After establishing the absence of TMCC2 in hair cells of the knockout mice, I looked for other phenotypes in different organs and based on the study of Ludwig et al. where they found a blood-specific isoform of TMCC2 which is expressed during the process of erythropoiesis (Ludwig et al. 2019). Later, I looked closely at blood, bone marrow and organs like spleen and liver where definitive erythropoiesis takes place in utero and right after birth, to decipher the function of TMCC2 in erythropoiesis.

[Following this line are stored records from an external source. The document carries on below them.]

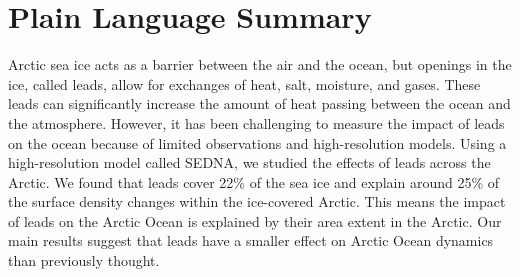 \documentclass[draft]{agujournal2019}
\begin{document}
%
%

%
%


\begin{abstract}
      The Arctic sea ice, in particular the ice pack, acts as an insulator between the atmosphere and the ocean. Leads, commonly found in the Arctic, facilitate ocean-atmosphere flux exchanges. Local observations have captured heat fluxes through some leads one order of magnitude larger than those outside of the leads, leading to the speculation that air-sea exchanges through leads contribute significantly to the Arctic Ocean surface buoyancy forcing. %
      Here, we quantify the magnitude and impact on the ocean surface of the leads using SEDNA, a subkilometer pan-Arctic hindcast. Leads account for 22\% of the sea ice cover surface, and within them, there is approximately 25\% of the total surface water mass transformation. In other words, the water mass transformation in leads is similar to those underneath the surrounding ice-covered oceans. Thus, the present estimate indicates that leads have a small contribution to Arctic Ocean dynamics, contrary to previous hypotheses.
\end{abstract}

\section*{Plain Language Summary}
Arctic sea ice acts as a barrier between the air and the ocean, but openings in the ice, called leads, allow for exchanges of heat, salt, moisture, and gases. These leads can significantly increase the amount of heat passing between the ocean and the atmosphere. However, it has been challenging to measure the impact of leads on the ocean because of limited observations and high-resolution models. Using a high-resolution model called SEDNA, we studied the effects of leads across the Arctic. We found that leads cover 22\% of the sea ice and explain around 25\% of the surface density changes within the ice-covered Arctic. This means the impact of leads on the Arctic Ocean is explained by their area extent in the Arctic. Our main results suggest that leads have a smaller effect on Arctic Ocean dynamics than previously thought.
\end{document}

The Tmcc2-/- mouse model has benefitted by providing a model for novel form of congenital dyserythropoietic anemia (CDA). The characteristics of the knockout mouse model show features of CDAs type II and type III along with some distinctive characteristics.
The classification of different types of CDAs are easier based on the morphological abnormalities; however, there is lack of suitable model in order to understand cellular and molecular mechanism of dyserythropoiesis. The mouse models available to date die during gestation or soon after birth. Surprisingly, some of the mouse models specifically engineered to replicate human CDA causing mutations do not develop CDA. This difference among the human and mice mutations in erythropoiesis indicate interspecies differences. There are three
79
models currently useful:the Gata1neoΔHS and the conditional RhoA and mDia2 (Diaph3) knockouts. Gata1neoΔHS is the first model replicating XLTDA, a part of naturally occurring CDA while conditional RhoA and mDia2 (Diaph3) knockout mimics different features of CDA type 3 like the presence of binucleated and multinucleated erythroblasts because of defect in cytokinesis (Konstantinidis et al. 2015; Mei et al. 2016). The complete knockout mice model of these genes is lethal. RhoAfl/fl gene when inactivated with erythroid specific EpoR-creTg/+ will eventually lead to death of the fetus (E16.5) but it is still possible to study the defects of fetal, definitive erythropoiesis. The function of RhoA in adult erythropoiesis could be studied by inducing inactivation with the Mx1-cre but later needs irradiation in mice using hematopoietic stem cell transplantation experiment which results in neutrophils, monocytes, and platelets (PLT) along with erythroid cells reconstitution (X. Zhou et al.
2013). RhoA and DIAPH3 genes have not been associated with CDA-causing mutations in humans. Hence, the status of these mouse lines has yet to be determined either faithful models of human CDA or just useful tools that replicates some aspects of CDA type 3.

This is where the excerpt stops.